We recognize that Mondelēz has dedicated resources to evolve and enhance its approach to advancing racial equality and diversity, equity, and inclusion (DEI). However, despite such initiatives, its current business practices and products are still leading to significant racial equity issues that continue to disproportionately impact and harm racialized communities, especially Black, Latine, and Indigenous communities and stakeholders. The only way shareholders can be confident that Mondelēz’s actions are contributing to its stated DEI and racial equity goals is through a third-party racial equity audit. An audit provides an objective evaluation of the effectiveness of a company’s policies, practices, products, and services in addressing a company’s racial equity impact on marginalized stakeholders based on their race. Over the last few years, major companies, including Starbucks Corporation, Airbnb, Inc., and Meta Platforms Inc., have conducted a similar type of audit. Large financial institutions like BlackRock, Inc., Citibank Inc., and State Street Corporation, JP Morgan Chase, and TD Bank, have also recently committed to conducting a racial equity audit.
A racial equity audit at Mondelēz is necessary for the following reasons:
|·||An independent third-party audit will provide a holistic and objective assessment of the Company’s racial equity impact beyond its DEI commitments related to its workforce.|
|·||Mondelēz’s current plans to address racial equity issues do not holistically and meaningfully address the impact of the company’s own products and practices on stakeholders, including environmental discrimination.|
|·||Mondelēz’s human rights due diligence commitments and initiatives do not equate to a tailored racial equity audit.|
|A.||An independent third-party audit will provide a holistic and objective assessment of the Company’s racial equity impact beyond its DEI commitments related to its workforce|
Mondelēz’s statement opposing our Proposal suggests that its internal oversight efforts, its philanthropy, volunteering initiatives, partnerships, and plastics and packaging strategies are sufficient to address issues of racial equity and inclusion in its products, policies, and practices. This position, however, does not address the fundamental purpose of this Proposal. The real value of an audit is its independence and the objective expert assessment it provides. Mondelēz itself recognizes the benefits of having third-party evaluations of its DEI initiatives as it relates to governance and human capital management. Given the benefits of having third-party experts evaluate aspects of its DEI initiatives, would Mondelēz not benefit from a similar independent evaluation on the racial impacts of its products, policies, and practices on racialized communities and stakeholders? Considering the significant impacts of its products and practices on racialized communities, particularly Black, Latine, and Indigenous stakeholders, it is imperative that Mondelēz conduct such an audit.
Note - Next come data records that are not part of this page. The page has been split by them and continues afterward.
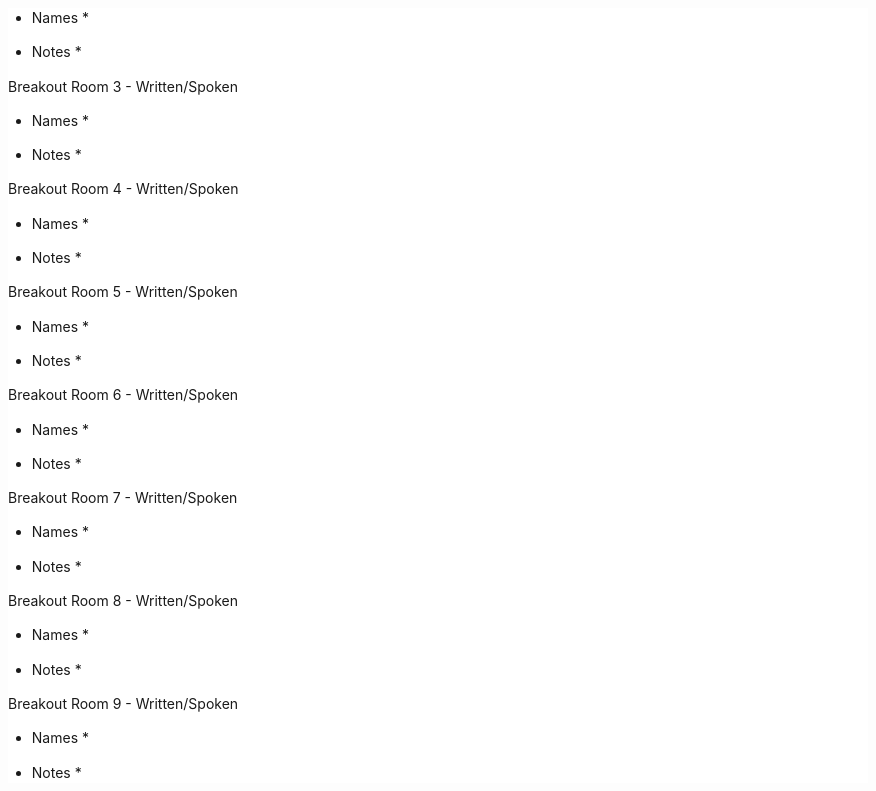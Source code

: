    * Names
       * 

   * Notes
       * 

Breakout Room 3 - Written/Spoken

   * Names
       * 

   * Notes
       * 

Breakout Room 4 - Written/Spoken

   * Names
       * 

   * Notes
       * 

Breakout Room 5 - Written/Spoken

   * Names
       * 

   * Notes
       * 

Breakout Room 6 - Written/Spoken

   * Names
       * 

   * Notes
       * 

Breakout Room 7 - Written/Spoken

   * Names
       * 

   * Notes
       * 

Breakout Room 8 - Written/Spoken

   * Names
       * 

   * Notes
       * 

Breakout Room 9 - Written/Spoken

   * Names
       * 

   * Notes
       * 
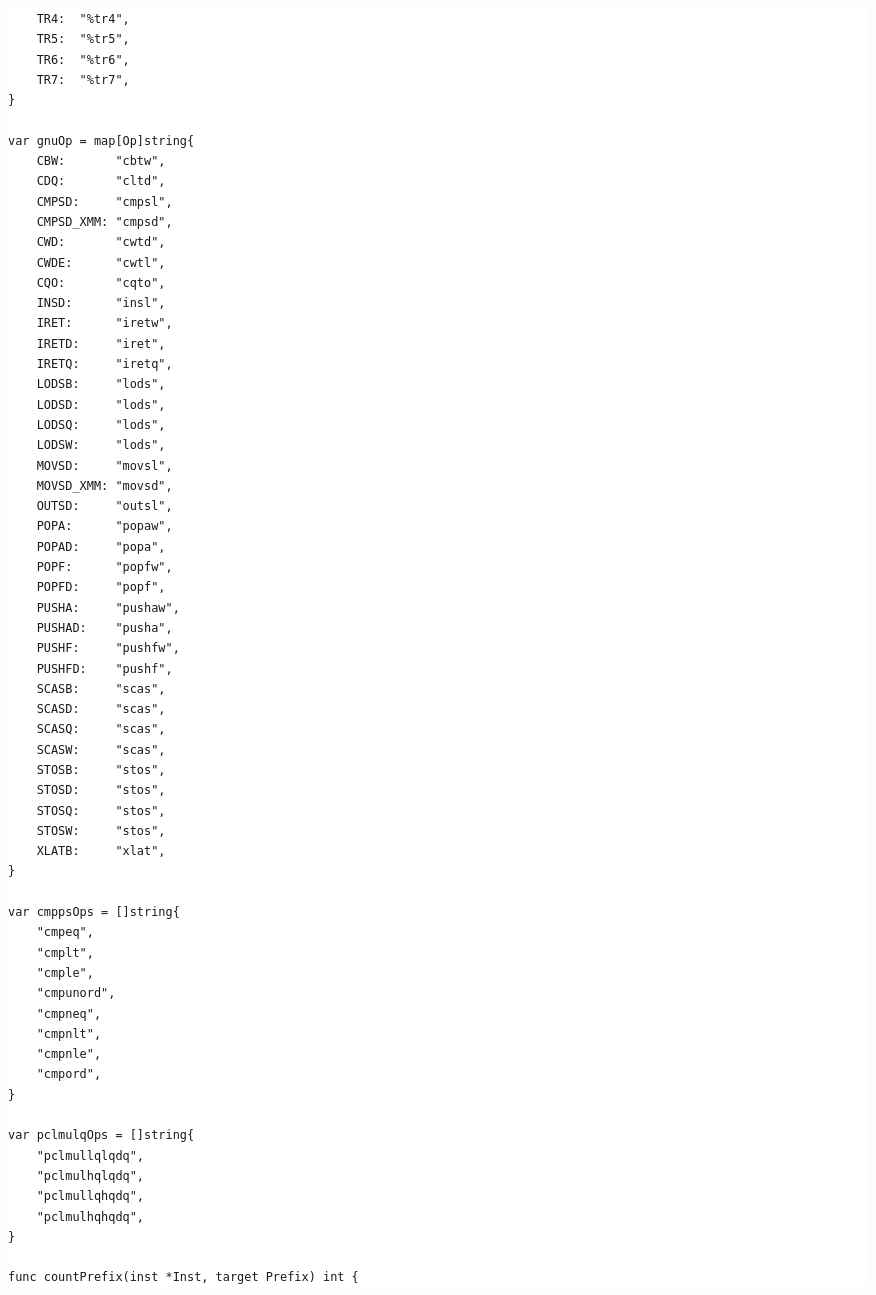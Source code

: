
 ```
	TR4:  "%tr4",
	TR5:  "%tr5",
	TR6:  "%tr6",
	TR7:  "%tr7",
}

var gnuOp = map[Op]string{
	CBW:       "cbtw",
	CDQ:       "cltd",
	CMPSD:     "cmpsl",
	CMPSD_XMM: "cmpsd",
	CWD:       "cwtd",
	CWDE:      "cwtl",
	CQO:       "cqto",
	INSD:      "insl",
	IRET:      "iretw",
	IRETD:     "iret",
	IRETQ:     "iretq",
	LODSB:     "lods",
	LODSD:     "lods",
	LODSQ:     "lods",
	LODSW:     "lods",
	MOVSD:     "movsl",
	MOVSD_XMM: "movsd",
	OUTSD:     "outsl",
	POPA:      "popaw",
	POPAD:     "popa",
	POPF:      "popfw",
	POPFD:     "popf",
	PUSHA:     "pushaw",
	PUSHAD:    "pusha",
	PUSHF:     "pushfw",
	PUSHFD:    "pushf",
	SCASB:     "scas",
	SCASD:     "scas",
	SCASQ:     "scas",
	SCASW:     "scas",
	STOSB:     "stos",
	STOSD:     "stos",
	STOSQ:     "stos",
	STOSW:     "stos",
	XLATB:     "xlat",
}

var cmppsOps = []string{
	"cmpeq",
	"cmplt",
	"cmple",
	"cmpunord",
	"cmpneq",
	"cmpnlt",
	"cmpnle",
	"cmpord",
}

var pclmulqOps = []string{
	"pclmullqlqdq",
	"pclmulhqlqdq",
	"pclmullqhqdq",
	"pclmulhqhqdq",
}

func countPrefix(inst *Inst, target Prefix) int {
```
As noted in Mondelēz’s opposition statement, “Mondelēz International is committed to and engaged in advancing the cause of DEI and racial equality on numerous fronts.” While we recognize that Mondelēz has taken some steps to address certain aspects of racial inequity, it is clear that the impacts of Mondelēz’s products and practices are not aligned with the Company’s public commitment to advance racial equity. By way of example: According to Mondelēz’s 2020 political contributions report,1 Mondelēz donated to former Sen. Kelly Loeffler, who has voiced distain for the Black Lives Matter movement and has alleged that the Black Lives Matter promotes “violence and destruction across the country.”2 That same year, Mondelēz posted that it donated USD$500,000 to the NAACP and to the Black Lives Matter Global Network to “speak up and push for change in the communities in which we live and work.”3 However, its political donations do not align with its philanthropic donations.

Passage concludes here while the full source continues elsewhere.